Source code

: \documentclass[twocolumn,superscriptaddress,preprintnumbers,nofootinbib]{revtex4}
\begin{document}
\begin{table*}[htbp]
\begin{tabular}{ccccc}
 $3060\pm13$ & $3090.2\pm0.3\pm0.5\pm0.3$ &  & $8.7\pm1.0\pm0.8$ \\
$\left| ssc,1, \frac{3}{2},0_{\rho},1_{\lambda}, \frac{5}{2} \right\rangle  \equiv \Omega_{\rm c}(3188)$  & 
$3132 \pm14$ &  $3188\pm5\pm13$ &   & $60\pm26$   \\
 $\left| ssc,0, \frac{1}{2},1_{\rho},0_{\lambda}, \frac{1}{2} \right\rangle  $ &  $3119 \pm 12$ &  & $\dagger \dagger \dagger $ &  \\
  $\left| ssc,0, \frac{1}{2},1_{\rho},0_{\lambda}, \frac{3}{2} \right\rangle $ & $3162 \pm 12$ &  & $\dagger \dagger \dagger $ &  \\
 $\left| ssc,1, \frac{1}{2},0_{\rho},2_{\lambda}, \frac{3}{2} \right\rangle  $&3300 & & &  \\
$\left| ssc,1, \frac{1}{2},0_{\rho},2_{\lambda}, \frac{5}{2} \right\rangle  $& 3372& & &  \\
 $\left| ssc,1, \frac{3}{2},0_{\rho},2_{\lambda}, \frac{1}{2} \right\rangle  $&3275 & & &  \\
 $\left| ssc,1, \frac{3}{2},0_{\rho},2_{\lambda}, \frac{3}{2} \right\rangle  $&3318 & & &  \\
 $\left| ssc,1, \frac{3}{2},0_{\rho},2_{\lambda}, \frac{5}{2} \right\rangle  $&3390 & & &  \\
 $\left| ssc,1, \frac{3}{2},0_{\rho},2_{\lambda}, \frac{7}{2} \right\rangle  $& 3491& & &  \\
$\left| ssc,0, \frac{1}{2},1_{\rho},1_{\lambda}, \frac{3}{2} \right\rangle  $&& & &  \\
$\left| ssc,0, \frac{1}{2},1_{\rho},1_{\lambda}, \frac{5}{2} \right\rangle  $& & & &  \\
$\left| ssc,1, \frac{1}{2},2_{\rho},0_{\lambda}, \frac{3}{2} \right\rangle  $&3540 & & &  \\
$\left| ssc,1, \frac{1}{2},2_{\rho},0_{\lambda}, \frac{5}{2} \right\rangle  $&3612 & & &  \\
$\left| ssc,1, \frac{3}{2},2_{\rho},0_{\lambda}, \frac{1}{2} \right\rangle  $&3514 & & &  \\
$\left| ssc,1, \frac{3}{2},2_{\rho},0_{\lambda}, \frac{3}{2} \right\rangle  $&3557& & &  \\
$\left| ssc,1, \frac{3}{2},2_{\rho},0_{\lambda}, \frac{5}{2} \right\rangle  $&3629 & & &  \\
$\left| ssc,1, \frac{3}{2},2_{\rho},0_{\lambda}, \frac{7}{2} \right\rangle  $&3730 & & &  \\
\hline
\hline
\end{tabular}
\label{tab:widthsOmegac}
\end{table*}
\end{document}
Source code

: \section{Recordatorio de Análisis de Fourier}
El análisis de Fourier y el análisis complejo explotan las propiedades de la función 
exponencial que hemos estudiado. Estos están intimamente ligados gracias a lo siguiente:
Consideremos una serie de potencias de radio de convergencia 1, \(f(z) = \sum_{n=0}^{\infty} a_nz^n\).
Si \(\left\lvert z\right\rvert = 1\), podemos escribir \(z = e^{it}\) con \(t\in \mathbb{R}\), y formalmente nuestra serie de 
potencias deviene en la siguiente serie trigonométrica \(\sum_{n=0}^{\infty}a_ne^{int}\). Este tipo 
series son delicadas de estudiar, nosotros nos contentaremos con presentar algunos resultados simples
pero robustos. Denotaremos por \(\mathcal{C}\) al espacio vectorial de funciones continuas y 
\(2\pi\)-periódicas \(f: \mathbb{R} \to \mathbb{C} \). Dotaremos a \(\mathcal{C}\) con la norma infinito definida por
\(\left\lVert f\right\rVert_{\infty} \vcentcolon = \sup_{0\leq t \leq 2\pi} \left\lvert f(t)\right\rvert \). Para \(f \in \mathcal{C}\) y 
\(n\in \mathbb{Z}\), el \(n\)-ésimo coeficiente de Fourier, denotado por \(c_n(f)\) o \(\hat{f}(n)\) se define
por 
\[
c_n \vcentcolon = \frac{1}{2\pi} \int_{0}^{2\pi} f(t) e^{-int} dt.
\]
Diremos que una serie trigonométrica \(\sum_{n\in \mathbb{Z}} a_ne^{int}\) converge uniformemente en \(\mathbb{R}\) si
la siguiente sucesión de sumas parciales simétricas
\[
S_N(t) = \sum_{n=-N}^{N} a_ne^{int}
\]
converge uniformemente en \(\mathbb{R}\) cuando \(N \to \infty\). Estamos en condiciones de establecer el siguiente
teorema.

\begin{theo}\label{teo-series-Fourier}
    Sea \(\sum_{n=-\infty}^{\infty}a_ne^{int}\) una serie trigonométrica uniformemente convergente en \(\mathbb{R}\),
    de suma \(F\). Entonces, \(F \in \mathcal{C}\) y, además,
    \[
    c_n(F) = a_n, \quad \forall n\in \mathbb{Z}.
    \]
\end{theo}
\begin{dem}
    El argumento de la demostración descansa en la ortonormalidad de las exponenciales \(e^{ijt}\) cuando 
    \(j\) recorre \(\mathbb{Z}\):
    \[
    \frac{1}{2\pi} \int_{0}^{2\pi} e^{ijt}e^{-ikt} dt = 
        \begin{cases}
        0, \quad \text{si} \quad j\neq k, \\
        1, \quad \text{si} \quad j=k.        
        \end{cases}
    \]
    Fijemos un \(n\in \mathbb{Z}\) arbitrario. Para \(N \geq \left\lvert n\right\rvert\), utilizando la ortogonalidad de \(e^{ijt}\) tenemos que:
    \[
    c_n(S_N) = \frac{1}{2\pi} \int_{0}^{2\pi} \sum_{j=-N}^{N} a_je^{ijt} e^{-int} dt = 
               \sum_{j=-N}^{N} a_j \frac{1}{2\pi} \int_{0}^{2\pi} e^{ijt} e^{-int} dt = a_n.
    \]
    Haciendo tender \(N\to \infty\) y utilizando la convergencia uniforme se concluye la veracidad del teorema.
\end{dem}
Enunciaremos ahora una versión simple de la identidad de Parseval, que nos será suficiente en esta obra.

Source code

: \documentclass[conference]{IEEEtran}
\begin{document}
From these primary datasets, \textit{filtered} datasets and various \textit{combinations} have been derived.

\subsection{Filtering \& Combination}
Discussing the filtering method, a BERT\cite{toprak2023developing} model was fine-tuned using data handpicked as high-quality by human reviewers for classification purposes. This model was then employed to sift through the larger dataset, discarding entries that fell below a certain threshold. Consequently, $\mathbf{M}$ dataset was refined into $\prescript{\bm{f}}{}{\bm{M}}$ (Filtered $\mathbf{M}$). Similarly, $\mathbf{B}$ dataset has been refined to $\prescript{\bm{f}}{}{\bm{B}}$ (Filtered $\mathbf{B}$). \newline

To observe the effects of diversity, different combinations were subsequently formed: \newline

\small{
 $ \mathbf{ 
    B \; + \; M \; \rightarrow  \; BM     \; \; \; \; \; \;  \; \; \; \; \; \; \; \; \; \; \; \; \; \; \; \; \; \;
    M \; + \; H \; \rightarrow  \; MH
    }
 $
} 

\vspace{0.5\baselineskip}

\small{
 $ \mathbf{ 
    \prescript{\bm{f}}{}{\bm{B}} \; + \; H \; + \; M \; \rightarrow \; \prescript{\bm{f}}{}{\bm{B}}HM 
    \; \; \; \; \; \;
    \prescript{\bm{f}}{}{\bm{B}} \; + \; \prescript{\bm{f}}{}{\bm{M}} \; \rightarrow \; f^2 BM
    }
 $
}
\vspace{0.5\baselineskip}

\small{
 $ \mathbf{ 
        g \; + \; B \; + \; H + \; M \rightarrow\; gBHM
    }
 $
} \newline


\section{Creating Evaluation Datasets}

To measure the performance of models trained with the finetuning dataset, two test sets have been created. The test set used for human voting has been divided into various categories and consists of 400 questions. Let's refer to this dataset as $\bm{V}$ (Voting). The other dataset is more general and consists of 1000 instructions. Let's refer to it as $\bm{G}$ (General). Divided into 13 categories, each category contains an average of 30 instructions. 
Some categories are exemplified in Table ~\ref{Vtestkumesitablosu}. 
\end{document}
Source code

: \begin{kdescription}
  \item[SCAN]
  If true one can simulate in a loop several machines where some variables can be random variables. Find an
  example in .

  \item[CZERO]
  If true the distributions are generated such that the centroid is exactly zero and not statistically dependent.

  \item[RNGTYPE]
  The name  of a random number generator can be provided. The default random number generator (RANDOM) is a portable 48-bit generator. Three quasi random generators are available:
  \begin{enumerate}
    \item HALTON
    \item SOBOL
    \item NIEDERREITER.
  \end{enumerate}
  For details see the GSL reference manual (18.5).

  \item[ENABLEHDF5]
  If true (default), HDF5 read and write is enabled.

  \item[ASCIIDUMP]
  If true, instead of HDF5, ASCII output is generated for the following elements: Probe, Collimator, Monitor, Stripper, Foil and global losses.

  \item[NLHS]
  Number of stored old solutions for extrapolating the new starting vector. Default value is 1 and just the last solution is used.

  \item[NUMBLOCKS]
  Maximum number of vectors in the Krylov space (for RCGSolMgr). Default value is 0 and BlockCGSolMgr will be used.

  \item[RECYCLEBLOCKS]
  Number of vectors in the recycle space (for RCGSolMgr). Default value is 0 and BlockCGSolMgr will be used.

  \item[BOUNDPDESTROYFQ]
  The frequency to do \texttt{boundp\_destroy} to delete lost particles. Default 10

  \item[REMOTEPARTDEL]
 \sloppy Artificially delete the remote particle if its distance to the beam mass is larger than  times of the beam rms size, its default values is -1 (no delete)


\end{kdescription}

-=-=-

- Problem description
Reproduce each line of the material containing the word "siguiente".

- Completed task
exponencial que hemos estudiado. Estos están intimamente ligados gracias a lo siguiente:
potencias deviene en la siguiente serie trigonométrica \(\sum_{n=0}^{\infty}a_ne^{int}\). Este tipo 
la siguiente sucesión de sumas parciales simétricas
converge uniformemente en \(\mathbb{R}\) cuando \(N \to \infty\). Estamos en condiciones de establecer el siguiente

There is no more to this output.